WHAT YOU ARE ASKED TO DO >> Work out how many lines below hold the string "samples" and state only that figure.

++++

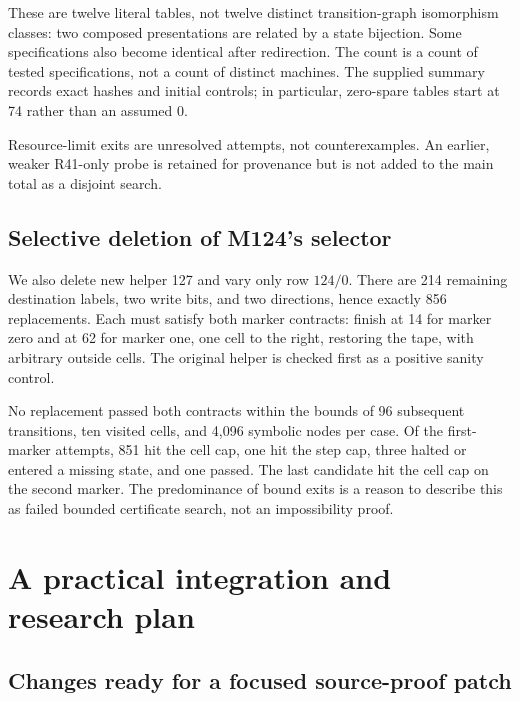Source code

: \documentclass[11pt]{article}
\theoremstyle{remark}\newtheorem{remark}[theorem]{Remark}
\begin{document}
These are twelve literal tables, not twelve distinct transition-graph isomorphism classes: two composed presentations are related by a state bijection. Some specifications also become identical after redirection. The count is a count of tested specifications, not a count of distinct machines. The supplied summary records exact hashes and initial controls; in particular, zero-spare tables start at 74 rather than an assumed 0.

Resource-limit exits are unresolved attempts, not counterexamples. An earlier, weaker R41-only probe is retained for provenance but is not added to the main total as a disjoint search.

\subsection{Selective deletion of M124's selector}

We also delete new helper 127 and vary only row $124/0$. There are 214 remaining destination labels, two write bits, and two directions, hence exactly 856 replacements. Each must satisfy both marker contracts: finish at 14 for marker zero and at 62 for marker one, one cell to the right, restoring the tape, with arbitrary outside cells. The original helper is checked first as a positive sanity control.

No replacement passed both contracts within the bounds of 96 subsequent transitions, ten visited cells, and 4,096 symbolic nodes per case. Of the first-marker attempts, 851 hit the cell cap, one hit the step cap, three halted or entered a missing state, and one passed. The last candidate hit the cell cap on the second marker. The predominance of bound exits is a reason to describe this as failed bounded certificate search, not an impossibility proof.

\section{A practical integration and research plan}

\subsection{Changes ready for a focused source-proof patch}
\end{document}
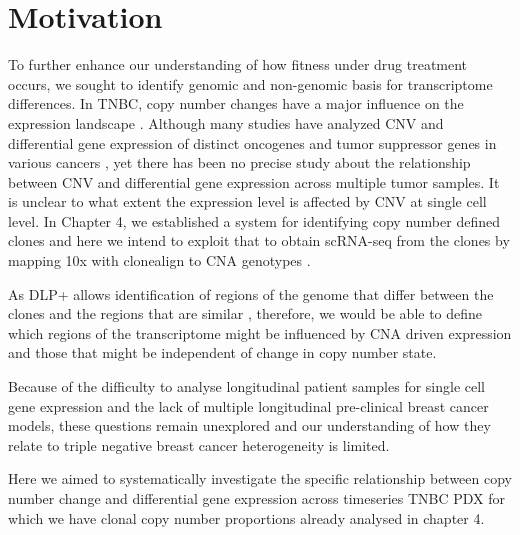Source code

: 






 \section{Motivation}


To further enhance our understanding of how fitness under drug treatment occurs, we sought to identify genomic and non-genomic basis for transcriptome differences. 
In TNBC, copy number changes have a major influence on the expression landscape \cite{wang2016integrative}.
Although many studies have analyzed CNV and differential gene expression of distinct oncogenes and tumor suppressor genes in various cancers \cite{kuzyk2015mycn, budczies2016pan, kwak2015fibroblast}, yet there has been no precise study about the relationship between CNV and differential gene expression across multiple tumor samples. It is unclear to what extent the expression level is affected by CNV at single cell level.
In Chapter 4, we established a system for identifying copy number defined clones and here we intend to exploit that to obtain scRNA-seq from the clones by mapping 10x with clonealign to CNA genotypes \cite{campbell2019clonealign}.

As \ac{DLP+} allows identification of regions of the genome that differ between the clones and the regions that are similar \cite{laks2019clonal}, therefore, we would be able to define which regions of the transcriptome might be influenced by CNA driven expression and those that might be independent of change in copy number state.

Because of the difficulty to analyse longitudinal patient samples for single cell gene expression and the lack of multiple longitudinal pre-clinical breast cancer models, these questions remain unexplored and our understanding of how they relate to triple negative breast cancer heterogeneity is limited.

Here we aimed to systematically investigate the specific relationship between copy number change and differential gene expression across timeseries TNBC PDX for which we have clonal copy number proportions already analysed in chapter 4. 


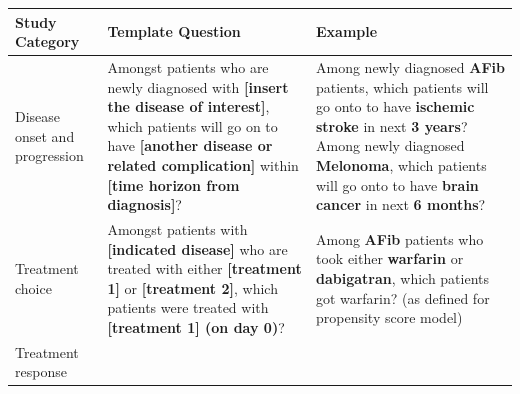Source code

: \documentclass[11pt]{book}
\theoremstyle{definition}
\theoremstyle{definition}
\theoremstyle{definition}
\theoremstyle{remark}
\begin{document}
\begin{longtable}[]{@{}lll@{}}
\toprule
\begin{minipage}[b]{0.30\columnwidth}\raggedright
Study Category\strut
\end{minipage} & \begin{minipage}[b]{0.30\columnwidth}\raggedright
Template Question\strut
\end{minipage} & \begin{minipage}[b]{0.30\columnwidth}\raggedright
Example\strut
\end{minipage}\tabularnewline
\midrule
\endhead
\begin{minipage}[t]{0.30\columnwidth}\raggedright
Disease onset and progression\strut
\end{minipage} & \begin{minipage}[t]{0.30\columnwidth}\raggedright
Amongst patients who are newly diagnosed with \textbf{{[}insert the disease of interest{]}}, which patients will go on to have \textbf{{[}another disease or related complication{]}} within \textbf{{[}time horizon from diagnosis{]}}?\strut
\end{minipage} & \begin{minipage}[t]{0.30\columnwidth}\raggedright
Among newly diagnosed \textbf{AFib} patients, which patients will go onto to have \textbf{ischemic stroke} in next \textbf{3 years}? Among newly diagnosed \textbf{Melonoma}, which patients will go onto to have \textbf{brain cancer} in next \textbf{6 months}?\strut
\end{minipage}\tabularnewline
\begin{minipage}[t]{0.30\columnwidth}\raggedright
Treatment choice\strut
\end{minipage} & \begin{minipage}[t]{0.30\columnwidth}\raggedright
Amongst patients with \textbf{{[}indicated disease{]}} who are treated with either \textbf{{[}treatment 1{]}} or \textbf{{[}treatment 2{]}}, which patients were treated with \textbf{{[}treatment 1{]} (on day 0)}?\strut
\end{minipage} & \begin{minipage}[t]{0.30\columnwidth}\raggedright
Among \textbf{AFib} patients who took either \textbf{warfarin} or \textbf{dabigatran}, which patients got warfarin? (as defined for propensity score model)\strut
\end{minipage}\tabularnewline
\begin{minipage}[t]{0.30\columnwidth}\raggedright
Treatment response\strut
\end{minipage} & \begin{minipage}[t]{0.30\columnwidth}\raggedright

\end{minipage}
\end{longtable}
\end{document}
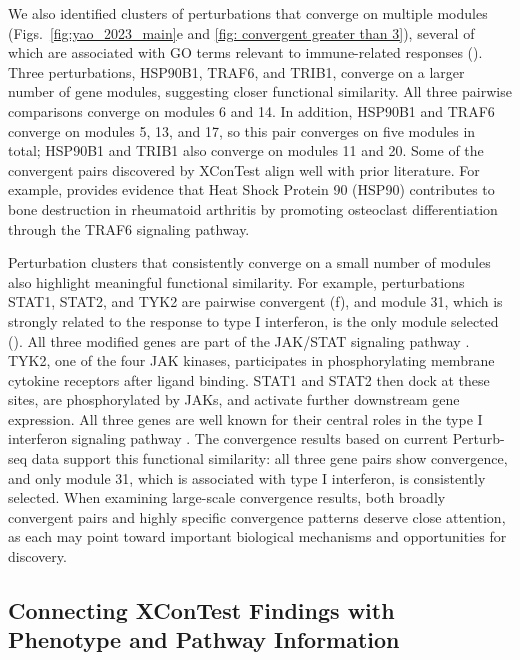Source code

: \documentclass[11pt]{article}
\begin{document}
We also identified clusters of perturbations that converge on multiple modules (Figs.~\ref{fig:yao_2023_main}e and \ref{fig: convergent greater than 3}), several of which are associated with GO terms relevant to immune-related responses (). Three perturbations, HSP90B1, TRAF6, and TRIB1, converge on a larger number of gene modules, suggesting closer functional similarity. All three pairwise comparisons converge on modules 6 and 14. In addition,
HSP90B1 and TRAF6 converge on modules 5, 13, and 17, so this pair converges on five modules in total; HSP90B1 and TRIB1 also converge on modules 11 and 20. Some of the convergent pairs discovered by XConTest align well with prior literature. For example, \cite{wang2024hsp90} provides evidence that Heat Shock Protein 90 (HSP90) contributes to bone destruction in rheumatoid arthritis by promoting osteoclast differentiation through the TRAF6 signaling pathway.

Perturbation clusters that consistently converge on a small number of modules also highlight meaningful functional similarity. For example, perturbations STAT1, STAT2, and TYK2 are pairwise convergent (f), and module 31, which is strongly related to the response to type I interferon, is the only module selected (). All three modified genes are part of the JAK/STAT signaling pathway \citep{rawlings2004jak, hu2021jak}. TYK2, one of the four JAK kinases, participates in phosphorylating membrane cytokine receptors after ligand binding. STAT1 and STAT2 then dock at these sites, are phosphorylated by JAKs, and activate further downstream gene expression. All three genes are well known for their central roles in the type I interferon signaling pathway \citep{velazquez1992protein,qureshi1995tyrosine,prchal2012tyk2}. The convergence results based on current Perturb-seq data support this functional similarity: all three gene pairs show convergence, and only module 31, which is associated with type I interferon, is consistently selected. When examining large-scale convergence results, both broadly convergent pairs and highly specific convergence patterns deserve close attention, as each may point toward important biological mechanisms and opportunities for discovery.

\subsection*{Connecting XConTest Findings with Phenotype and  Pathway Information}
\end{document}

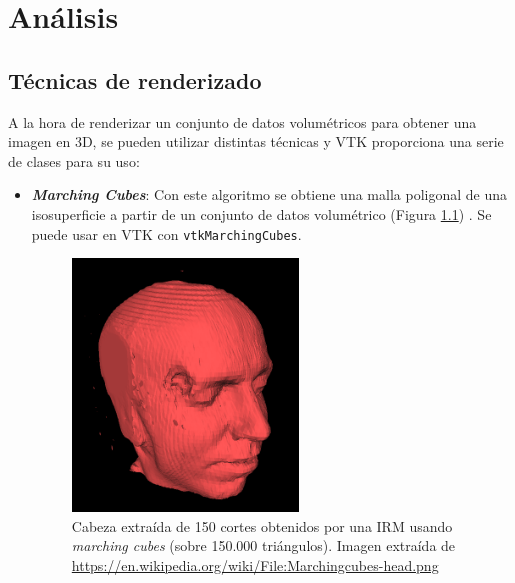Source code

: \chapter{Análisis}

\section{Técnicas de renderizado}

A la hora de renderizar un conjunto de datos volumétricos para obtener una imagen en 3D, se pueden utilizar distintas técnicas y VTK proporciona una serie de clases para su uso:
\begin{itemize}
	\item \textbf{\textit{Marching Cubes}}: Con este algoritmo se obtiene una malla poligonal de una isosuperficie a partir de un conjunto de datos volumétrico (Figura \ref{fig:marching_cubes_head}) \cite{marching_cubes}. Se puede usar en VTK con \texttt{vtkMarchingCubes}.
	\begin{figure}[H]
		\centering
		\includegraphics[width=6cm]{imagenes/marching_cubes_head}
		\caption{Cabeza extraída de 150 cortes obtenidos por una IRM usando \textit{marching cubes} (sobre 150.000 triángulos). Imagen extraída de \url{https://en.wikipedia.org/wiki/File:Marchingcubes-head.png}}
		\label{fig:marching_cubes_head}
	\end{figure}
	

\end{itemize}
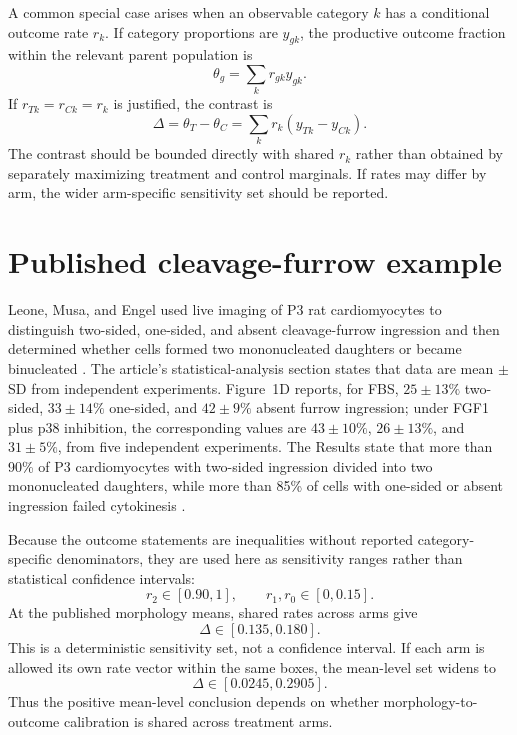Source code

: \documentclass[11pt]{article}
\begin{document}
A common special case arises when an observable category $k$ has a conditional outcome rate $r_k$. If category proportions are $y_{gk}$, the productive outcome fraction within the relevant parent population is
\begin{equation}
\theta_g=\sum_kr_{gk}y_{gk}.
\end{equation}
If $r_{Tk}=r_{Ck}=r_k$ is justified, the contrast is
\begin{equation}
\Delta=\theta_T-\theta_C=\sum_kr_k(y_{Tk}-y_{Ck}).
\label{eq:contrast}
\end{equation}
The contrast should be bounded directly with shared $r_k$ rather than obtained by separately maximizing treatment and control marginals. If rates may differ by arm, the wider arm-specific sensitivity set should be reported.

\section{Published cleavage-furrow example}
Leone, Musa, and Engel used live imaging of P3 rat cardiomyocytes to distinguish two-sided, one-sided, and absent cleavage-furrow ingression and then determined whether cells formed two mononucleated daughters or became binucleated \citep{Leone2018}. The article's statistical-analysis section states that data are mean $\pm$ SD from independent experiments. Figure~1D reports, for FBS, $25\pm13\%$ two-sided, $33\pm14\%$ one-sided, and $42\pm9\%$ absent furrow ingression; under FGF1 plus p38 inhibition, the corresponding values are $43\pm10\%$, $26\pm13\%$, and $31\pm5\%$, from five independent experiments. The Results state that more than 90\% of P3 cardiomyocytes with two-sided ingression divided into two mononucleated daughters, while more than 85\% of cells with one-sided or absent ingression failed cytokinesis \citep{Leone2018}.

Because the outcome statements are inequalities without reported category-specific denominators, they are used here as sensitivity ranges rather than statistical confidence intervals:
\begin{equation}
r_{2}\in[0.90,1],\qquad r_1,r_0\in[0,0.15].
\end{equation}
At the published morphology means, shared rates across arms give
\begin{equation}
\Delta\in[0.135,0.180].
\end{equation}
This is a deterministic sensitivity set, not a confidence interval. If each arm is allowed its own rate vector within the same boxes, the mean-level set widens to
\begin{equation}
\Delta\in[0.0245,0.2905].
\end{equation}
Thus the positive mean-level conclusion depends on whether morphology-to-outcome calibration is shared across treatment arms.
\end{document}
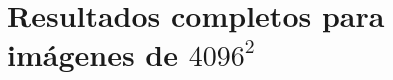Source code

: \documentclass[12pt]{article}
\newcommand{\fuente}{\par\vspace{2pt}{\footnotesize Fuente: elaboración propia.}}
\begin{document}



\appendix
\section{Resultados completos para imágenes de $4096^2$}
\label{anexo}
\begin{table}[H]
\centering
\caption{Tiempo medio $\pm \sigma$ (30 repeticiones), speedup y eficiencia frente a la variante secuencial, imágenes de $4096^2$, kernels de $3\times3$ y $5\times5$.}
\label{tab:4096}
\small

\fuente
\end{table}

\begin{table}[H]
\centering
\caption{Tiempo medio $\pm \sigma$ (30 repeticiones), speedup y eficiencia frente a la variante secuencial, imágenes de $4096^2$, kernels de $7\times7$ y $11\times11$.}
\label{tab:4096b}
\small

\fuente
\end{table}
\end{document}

++++

TASK RESPONSE >> 2